Saved entries
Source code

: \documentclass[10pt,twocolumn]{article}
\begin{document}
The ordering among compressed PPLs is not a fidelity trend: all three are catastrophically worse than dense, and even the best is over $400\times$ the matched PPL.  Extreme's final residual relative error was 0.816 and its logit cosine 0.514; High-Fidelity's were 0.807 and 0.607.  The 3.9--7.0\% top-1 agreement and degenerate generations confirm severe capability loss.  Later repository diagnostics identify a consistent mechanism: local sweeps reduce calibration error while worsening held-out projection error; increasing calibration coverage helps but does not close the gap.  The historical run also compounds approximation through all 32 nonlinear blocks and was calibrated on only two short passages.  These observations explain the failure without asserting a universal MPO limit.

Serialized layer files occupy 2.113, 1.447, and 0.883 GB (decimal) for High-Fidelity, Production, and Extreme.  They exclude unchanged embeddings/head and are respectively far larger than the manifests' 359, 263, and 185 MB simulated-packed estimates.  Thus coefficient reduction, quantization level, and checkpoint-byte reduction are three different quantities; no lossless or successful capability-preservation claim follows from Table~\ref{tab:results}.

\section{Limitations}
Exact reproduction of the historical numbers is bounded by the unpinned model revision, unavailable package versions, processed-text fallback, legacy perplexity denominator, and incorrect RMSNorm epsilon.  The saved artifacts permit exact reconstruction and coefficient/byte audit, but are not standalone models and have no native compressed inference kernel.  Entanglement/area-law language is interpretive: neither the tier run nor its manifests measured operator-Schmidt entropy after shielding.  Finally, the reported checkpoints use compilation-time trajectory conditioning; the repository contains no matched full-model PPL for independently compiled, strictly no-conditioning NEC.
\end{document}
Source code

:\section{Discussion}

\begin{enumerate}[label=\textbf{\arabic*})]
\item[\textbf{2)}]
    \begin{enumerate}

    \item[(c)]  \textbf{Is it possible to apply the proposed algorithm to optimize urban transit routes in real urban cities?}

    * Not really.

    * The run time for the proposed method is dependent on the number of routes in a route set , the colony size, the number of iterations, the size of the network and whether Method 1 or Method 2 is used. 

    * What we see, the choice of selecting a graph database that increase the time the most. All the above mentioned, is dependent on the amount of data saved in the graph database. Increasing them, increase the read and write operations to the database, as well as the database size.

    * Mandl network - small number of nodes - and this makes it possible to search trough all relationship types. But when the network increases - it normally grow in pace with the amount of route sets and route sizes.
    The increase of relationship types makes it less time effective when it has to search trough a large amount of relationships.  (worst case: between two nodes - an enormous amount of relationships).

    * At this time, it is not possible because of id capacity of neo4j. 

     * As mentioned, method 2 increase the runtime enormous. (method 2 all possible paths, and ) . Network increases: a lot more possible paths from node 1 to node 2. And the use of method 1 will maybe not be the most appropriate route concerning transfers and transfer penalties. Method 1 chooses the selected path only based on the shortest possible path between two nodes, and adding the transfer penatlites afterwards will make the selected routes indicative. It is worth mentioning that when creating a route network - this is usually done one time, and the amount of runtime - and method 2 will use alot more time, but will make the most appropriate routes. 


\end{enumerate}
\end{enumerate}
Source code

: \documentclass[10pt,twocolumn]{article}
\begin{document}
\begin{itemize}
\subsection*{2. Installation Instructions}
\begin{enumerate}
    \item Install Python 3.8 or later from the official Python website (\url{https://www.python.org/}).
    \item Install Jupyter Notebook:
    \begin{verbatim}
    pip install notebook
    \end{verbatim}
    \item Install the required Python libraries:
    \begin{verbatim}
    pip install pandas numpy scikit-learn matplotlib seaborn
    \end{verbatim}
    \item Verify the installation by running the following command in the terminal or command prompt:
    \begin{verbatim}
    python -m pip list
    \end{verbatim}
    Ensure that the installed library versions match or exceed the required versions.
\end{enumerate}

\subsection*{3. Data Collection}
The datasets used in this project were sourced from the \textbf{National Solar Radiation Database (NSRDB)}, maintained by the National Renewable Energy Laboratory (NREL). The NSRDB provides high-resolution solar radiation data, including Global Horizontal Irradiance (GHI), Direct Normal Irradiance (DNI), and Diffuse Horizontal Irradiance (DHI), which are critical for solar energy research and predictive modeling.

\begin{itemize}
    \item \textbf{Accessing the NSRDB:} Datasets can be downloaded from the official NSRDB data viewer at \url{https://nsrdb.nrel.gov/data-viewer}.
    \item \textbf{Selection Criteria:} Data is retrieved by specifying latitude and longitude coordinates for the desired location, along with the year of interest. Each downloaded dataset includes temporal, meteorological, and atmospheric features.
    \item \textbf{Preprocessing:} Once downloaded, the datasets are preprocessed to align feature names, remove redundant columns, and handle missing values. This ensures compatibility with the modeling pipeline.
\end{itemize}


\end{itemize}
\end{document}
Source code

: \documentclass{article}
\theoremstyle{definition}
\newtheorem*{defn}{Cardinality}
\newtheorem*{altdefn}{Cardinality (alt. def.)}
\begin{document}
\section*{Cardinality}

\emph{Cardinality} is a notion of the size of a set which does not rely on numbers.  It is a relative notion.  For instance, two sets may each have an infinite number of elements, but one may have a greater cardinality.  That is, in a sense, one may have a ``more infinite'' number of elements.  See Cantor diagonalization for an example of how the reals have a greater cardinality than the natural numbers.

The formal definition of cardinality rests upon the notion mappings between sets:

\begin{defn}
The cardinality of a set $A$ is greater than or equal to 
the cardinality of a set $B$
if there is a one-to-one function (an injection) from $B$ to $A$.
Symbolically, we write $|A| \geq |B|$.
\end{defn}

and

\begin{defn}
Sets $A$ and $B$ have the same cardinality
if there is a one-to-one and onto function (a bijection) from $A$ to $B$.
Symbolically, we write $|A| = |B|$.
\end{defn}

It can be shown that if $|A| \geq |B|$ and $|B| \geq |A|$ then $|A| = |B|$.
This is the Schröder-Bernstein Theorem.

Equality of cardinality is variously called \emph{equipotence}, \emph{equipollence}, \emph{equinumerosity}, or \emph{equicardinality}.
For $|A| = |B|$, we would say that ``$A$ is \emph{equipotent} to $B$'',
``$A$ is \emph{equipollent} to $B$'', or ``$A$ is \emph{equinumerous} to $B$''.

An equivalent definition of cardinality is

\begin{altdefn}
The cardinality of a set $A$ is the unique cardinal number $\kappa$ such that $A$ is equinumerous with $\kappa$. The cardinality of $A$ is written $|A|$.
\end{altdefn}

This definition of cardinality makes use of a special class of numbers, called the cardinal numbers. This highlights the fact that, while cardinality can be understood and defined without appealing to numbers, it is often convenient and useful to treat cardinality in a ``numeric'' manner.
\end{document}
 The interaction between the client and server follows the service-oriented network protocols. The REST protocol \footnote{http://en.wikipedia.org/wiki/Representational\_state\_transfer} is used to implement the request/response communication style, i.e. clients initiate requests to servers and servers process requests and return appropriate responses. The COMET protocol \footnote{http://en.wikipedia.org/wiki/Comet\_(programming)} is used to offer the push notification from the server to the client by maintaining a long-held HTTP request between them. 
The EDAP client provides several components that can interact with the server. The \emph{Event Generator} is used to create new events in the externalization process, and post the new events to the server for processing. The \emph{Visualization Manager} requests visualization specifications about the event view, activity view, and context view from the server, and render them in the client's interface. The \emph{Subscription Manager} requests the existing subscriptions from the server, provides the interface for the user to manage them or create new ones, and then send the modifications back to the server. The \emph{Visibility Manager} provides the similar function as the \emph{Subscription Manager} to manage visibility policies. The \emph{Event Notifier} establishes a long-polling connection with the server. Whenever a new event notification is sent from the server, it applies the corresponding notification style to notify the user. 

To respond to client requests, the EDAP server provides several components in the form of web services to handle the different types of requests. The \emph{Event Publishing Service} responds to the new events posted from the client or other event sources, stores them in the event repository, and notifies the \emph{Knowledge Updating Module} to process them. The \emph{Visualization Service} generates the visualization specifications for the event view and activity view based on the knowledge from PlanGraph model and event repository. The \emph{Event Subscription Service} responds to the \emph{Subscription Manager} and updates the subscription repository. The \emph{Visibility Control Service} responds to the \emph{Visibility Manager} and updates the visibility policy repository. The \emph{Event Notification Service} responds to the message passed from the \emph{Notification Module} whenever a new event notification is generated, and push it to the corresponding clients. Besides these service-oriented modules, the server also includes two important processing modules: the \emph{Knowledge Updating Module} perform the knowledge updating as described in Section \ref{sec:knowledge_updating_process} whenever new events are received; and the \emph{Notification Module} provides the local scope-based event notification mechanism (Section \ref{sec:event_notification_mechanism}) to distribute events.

[REQUIRED ACTION] Extract from the records above the lines from the one containing "Method 2 is used." to the one containing "the database size.", both lines included, exactly as they appear and with nothing else.

[SOLUTION TO THE EXERCISE]
    * The run time for the proposed method is dependent on the number of routes in a route set , the colony size, the number of iterations, the size of the network and whether Method 1 or Method 2 is used. 

    * What we see, the choice of selecting a graph database that increase the time the most. All the above mentioned, is dependent on the amount of data saved in the graph database. Increasing them, increase the read and write operations to the database, as well as the database size.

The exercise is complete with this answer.